Before those key ACA provisions were implemented, the share of nonelderly adults in Maine without insurance had been increasing, even as it declined nationally and regionally.

That trend was driven in large party by Maine Gov. Paul LePage’s changes to Medicaid eligibility, which resulted in 25,000 people losing access to the program in 2013. The governor’s efforts held Maine back from expanding health insurance coverage at the rate of other states. The Medicaid changes, which were aimed at parents and non-disabled adults without dependents, had knock-on effects on children’s health insurance. Research shows that children are eight times more likely to be insured if their parents have insurance. In 2016, the share of children with health insurance in Maine was statistically the same as the share in 2010, with any gains from the ACA wiped out by a surge in uninsured children between 2010 and 2015.

Source: MECEP analysis of US Census Bureau, American Community Survey, 1-year data

Cost still a barrier to care

Health care, however, is about more than just health insurance. Coverage is only useful if enrollees can afford to avail themselves of the services it provides.

In this, the ACA’s success has been more mixed. In 2011, just after the ACA was signed, nearly one in five Americans had to miss or delay a doctor’s appointment because they couldn’t afford it. By 2016, this share had fallen to one in six.

This progress, however, only brought health care affordability rates back to pre-Recession levels. The same share of Americans skipped care because of cost in 2006. The trend in New England was similar, with the ACA improving affordability, but only to pre-Recession levels.

In Maine, affordable care has remained out of reach for many in the post-ACA era, thanks again to the state’s backward approach to Medicaid. Immediately before the 2008 recession, 10% of Mainers skipped care because of cost. That number rose to 14% by 2011 and remained at 13% in 2016. Again, the decision to strip tens of thousands of Medicaid coverage made health care less affordable, even for those individuals who were able to regain insurance through private plans.

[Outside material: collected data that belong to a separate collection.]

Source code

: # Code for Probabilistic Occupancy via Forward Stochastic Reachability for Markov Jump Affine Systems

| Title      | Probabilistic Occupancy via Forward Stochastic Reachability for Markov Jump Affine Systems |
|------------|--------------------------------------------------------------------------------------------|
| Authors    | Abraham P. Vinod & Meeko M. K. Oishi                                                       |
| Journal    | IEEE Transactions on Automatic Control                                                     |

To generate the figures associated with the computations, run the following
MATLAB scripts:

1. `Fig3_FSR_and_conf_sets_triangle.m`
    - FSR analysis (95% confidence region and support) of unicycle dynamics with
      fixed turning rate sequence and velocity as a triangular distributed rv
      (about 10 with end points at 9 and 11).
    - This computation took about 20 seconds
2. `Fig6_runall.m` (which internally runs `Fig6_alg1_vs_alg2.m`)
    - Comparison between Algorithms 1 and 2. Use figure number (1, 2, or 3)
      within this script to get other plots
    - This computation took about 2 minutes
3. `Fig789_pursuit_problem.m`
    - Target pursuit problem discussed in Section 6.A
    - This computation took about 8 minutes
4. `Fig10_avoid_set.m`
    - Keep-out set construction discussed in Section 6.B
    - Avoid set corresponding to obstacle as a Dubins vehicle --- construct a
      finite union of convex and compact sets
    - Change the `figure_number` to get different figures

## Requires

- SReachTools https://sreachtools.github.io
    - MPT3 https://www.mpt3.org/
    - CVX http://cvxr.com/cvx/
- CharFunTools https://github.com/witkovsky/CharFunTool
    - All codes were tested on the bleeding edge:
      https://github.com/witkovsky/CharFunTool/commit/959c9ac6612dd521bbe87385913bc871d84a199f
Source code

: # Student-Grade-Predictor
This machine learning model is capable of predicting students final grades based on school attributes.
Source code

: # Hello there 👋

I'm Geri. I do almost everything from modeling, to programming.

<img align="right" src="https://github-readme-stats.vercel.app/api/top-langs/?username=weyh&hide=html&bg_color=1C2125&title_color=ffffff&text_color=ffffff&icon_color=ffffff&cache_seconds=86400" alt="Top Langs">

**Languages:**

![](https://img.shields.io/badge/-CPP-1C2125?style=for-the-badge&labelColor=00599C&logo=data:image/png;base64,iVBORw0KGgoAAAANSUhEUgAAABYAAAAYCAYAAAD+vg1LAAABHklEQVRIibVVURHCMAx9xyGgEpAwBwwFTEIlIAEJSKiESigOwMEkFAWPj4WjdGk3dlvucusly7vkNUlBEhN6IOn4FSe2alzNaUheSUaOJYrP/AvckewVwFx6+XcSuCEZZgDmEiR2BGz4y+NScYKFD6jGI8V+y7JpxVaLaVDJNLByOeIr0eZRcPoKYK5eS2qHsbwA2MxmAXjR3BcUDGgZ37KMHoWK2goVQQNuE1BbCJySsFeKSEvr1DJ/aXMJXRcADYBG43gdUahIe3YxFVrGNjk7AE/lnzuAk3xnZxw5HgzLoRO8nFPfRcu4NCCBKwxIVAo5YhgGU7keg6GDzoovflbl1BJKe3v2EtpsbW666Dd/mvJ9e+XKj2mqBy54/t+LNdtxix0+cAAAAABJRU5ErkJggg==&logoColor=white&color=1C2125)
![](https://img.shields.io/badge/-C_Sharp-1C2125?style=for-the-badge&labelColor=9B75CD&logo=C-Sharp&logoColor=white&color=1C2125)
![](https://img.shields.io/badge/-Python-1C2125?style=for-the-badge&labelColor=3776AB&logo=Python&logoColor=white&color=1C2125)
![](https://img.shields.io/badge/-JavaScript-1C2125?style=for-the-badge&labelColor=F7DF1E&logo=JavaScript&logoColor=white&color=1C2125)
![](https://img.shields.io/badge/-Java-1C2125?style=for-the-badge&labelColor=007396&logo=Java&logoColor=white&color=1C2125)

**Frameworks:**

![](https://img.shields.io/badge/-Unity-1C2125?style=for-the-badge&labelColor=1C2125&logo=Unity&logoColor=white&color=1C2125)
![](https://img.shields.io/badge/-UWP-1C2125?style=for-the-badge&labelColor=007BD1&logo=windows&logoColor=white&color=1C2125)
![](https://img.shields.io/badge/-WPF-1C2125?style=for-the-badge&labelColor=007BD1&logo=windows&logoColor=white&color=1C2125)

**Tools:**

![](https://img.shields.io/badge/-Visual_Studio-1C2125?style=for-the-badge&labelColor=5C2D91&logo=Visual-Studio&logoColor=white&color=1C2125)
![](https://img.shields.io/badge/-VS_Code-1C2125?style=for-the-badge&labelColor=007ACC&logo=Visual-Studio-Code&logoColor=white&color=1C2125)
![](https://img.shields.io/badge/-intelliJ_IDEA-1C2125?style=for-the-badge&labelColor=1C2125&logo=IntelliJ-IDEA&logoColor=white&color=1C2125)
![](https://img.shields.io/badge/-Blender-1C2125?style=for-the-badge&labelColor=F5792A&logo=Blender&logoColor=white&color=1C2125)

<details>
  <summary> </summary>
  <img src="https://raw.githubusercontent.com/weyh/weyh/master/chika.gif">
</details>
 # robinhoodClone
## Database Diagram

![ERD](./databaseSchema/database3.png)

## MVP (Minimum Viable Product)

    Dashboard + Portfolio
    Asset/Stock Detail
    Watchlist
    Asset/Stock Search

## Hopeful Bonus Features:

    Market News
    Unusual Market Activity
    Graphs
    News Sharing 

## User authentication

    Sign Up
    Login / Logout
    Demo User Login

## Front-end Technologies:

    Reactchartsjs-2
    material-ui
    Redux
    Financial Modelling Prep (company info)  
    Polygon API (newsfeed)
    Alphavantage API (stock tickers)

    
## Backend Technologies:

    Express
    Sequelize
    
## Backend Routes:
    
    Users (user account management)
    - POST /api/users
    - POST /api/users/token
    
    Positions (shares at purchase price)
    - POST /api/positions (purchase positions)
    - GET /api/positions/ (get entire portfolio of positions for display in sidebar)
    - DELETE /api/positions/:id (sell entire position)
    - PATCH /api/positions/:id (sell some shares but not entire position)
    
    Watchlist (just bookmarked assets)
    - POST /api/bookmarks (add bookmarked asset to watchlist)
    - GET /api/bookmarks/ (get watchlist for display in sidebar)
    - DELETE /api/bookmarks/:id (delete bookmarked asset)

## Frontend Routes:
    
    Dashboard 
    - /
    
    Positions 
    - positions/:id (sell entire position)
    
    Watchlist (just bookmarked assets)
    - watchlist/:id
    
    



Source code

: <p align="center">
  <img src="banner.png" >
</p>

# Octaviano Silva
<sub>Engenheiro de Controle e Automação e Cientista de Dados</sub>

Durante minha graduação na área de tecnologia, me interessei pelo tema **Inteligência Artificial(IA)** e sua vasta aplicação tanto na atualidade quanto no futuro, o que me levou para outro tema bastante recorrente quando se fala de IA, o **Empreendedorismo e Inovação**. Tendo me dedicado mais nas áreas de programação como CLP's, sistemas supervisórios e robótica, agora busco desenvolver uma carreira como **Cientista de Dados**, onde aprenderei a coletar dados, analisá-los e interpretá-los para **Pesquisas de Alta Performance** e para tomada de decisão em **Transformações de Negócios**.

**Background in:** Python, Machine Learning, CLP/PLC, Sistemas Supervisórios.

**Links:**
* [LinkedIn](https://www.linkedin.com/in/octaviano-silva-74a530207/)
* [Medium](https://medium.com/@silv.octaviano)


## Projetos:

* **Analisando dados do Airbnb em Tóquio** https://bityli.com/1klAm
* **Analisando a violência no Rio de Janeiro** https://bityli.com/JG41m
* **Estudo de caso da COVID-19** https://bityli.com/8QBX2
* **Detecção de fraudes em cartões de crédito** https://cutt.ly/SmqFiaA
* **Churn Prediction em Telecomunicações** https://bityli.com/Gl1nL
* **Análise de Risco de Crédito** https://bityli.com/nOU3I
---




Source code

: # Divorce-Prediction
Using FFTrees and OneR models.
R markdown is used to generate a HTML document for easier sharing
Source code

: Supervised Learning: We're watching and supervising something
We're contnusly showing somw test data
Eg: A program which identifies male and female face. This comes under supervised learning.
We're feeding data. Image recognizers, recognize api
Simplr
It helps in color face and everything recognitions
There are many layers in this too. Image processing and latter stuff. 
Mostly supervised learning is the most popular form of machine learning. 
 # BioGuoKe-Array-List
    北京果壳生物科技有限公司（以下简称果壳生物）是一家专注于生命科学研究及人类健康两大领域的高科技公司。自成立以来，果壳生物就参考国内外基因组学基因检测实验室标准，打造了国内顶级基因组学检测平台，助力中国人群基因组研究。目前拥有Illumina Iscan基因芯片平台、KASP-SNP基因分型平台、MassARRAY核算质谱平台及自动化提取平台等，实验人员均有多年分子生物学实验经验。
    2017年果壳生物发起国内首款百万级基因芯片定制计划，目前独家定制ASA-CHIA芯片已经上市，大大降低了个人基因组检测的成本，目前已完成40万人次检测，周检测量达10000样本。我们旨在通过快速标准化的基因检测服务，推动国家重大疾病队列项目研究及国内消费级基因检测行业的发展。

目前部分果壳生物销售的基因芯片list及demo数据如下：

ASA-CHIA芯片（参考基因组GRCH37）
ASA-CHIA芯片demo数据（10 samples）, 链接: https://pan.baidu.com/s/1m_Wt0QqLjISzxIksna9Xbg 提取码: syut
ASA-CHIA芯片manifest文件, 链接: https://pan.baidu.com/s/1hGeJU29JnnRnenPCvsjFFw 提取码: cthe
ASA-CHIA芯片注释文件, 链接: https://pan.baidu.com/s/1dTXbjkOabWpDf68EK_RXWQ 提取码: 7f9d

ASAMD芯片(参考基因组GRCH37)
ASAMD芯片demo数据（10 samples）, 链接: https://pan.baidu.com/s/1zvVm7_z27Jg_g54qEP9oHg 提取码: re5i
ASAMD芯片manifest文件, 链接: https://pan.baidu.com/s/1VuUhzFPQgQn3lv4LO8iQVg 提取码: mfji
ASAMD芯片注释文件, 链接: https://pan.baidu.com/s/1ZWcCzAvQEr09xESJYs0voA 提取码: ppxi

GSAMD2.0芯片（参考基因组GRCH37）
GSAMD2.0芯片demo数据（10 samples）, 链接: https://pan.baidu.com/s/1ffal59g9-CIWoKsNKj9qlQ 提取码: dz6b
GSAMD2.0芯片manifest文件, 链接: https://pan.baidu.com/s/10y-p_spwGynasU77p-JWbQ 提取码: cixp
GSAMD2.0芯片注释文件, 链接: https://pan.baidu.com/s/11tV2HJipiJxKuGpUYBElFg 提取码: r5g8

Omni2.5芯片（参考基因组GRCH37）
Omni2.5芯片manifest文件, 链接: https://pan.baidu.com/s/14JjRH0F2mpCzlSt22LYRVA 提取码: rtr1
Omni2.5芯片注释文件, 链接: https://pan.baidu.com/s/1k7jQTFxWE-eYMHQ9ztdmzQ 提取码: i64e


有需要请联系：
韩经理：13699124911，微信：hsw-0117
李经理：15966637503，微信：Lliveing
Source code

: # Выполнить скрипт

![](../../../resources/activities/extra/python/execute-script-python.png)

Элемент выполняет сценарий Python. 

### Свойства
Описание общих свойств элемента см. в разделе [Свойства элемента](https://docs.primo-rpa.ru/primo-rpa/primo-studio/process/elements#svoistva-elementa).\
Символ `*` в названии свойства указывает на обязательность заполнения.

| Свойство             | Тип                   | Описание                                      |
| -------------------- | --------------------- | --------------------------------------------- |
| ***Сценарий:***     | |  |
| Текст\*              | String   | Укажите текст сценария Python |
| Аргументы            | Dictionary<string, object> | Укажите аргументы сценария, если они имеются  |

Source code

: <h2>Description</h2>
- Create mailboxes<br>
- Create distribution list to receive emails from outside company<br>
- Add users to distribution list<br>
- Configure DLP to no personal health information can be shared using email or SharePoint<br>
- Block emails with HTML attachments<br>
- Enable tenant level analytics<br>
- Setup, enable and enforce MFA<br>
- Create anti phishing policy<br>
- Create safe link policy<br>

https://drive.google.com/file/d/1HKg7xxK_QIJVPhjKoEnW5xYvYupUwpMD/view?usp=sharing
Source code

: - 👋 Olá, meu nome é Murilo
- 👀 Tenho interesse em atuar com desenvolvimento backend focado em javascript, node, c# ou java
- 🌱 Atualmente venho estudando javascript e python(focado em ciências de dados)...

Source: MECEP analysis of US Centers for Disease Control, Behavioral Risk Factors Surveillance Survey

A good start, not a finish

Fully implementing the will of Maine’s voters and enacting Medicaid Expansion will provide health insurance to an additional 70,000 Mainers — a boom in coverage that will help Maine catch up to the rest of the country and our neighbors in terms of access to care. But even with Medicaid expansion, there will still be tens of thousands of Mainers without insurance, and many insured Mainers who still can’t afford care.

The health care picture in the United States, and in Maine, is rosier today than it was eight years ago. However, we have not yet achieved a world of universal coverage and affordability. That means policymakers, at the state and federal level, still have work to do. The ACA provides a solid foundation for the work ahead.


[1] Based on a drop in the uninsured rate from 15.6% to 11.6% of the 21 to 64 year-old population.